Q & A about ATV Helmets

KVF300CCF_77125Have questions about riding ATVs with helmets? Keep reading to find out the answer to a few common questions…

Q: How fast might you be moving when riding an ATV? How does speed influence the impact of being thrown from a vehicle?

A: Depending on the size of an ATV, it can travel at road speeds (40 to 80 miles per hour). Most of the time ATVs travel at much slower speeds because they are moving up or down hills, over bumps, and around curves. Due to momentum, the faster a vehicle is moving the further an obstacle or person is thrown from the vehicle.
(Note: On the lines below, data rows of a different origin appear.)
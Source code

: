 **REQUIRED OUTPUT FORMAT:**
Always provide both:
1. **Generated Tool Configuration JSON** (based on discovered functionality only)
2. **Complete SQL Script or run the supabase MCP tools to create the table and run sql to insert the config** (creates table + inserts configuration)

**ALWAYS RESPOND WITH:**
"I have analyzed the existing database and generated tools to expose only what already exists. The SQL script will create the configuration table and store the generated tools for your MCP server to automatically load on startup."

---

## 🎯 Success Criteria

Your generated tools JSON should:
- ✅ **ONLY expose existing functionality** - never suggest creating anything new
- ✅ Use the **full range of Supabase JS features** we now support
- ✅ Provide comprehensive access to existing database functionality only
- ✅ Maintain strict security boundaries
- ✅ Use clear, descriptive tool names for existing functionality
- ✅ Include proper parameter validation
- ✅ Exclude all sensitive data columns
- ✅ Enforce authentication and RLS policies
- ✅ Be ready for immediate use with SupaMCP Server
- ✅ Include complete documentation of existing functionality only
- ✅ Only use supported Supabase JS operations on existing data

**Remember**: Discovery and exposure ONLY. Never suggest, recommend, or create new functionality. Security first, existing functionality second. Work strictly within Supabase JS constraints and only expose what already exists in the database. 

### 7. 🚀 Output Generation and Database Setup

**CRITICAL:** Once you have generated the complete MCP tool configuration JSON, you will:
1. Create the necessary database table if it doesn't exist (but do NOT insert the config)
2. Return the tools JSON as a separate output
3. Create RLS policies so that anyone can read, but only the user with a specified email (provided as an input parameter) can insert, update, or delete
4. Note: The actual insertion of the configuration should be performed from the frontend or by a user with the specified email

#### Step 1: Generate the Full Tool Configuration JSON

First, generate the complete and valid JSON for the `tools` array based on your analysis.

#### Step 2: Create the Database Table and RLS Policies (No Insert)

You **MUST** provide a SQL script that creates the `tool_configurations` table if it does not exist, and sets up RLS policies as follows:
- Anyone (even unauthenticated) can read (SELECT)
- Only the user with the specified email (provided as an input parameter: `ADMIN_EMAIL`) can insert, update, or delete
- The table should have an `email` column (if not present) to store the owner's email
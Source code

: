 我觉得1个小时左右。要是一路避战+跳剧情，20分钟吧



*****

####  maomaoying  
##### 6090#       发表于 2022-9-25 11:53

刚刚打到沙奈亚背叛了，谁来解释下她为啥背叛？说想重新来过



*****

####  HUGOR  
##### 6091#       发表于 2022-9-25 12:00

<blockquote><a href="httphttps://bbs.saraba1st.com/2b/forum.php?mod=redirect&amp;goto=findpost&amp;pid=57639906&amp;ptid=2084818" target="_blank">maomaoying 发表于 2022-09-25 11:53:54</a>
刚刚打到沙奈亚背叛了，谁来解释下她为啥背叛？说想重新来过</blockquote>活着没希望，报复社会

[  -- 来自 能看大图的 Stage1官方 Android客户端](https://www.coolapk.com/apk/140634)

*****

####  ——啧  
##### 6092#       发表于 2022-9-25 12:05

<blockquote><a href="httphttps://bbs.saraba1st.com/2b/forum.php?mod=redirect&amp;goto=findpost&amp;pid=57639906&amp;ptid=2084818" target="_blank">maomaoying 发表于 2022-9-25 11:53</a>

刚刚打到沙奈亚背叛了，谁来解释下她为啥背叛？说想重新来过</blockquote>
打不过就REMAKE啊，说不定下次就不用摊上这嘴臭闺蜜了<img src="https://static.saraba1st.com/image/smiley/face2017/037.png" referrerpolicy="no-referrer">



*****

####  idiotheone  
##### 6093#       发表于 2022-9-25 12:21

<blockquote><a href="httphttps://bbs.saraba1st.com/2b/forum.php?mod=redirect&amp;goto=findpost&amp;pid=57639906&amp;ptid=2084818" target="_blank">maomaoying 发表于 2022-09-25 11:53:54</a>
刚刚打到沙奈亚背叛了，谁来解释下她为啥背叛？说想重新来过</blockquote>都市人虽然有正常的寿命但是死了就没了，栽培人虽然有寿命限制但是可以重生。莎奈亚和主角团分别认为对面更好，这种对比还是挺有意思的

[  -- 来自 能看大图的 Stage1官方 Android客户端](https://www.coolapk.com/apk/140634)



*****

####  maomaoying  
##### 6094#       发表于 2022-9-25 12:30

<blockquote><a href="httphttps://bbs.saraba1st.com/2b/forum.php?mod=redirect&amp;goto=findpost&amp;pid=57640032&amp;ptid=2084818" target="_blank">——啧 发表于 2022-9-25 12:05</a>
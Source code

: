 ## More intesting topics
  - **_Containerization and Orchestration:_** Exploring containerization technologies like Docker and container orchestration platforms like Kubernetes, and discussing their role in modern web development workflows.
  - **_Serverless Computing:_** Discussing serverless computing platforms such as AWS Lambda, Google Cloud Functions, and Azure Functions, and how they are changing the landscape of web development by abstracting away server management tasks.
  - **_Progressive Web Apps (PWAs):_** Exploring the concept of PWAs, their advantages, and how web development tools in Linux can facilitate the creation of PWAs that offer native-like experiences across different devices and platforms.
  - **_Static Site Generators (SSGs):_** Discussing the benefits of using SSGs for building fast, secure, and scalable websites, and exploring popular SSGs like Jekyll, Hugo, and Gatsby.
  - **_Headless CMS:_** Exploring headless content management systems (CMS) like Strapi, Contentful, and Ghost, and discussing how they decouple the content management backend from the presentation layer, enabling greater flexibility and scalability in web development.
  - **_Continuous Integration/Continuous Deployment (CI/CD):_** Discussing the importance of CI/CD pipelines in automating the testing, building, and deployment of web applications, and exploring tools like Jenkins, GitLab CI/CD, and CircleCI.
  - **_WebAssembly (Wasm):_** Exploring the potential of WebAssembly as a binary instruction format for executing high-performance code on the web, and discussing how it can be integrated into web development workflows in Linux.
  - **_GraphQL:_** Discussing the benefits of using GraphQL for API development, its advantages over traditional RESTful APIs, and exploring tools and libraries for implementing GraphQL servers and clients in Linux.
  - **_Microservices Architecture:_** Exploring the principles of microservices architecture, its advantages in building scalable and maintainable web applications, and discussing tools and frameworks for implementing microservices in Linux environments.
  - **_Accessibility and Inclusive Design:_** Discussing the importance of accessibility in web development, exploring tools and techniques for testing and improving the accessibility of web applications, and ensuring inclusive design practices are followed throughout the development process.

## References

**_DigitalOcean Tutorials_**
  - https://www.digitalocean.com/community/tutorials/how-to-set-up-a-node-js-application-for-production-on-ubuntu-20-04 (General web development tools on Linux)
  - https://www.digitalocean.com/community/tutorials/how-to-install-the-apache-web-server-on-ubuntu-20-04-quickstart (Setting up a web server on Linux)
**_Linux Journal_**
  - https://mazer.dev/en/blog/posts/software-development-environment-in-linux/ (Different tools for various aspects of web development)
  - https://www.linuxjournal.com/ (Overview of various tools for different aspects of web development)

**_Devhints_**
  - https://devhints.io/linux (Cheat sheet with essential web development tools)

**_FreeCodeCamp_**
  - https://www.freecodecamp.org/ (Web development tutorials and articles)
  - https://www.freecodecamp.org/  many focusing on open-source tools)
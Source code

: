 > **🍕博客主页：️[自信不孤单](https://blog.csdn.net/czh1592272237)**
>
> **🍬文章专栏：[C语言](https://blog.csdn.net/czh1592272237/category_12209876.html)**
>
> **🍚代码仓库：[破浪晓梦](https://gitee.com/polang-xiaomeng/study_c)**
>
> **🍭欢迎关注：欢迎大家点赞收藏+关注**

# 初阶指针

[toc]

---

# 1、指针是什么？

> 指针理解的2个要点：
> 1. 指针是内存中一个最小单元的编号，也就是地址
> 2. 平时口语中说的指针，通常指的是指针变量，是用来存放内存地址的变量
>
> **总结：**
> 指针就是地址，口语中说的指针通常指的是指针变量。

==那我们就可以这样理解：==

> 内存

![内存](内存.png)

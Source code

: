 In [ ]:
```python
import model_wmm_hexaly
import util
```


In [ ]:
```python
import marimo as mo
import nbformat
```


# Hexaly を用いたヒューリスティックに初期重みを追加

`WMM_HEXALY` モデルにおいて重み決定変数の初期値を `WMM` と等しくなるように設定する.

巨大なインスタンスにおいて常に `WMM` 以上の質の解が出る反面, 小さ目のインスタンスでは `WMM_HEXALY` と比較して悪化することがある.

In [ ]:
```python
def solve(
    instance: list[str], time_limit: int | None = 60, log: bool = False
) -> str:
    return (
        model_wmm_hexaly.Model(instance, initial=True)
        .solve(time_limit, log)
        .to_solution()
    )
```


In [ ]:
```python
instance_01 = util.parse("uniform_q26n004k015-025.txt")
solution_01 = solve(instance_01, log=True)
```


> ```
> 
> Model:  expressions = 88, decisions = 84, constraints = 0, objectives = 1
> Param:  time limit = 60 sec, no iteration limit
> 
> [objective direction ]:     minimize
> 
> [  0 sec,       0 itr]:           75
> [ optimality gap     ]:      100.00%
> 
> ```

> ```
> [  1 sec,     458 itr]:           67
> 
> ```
The force of hitting a stationary object (road surface, tree, another vehicle, etc.) is directly proportional to speed.

Q: What other personal protective equipment (PPE) is needed when operating an ATV?

A: Although a helmet is the most important PPE, ATV operators should also wear long sleeved shirts, long pants, over-the-ankle boots, gloves, and goggles. Each PPE protects a different part of the body, with the brain being the most fragile.

Q: Are all helmets made the same?

A: There are different types of helmets for different forms of transportation. Examples include: equestrian, bicycle, and motorcycle helmets. Each one has its own requirements based on speed and size of the transportation mode.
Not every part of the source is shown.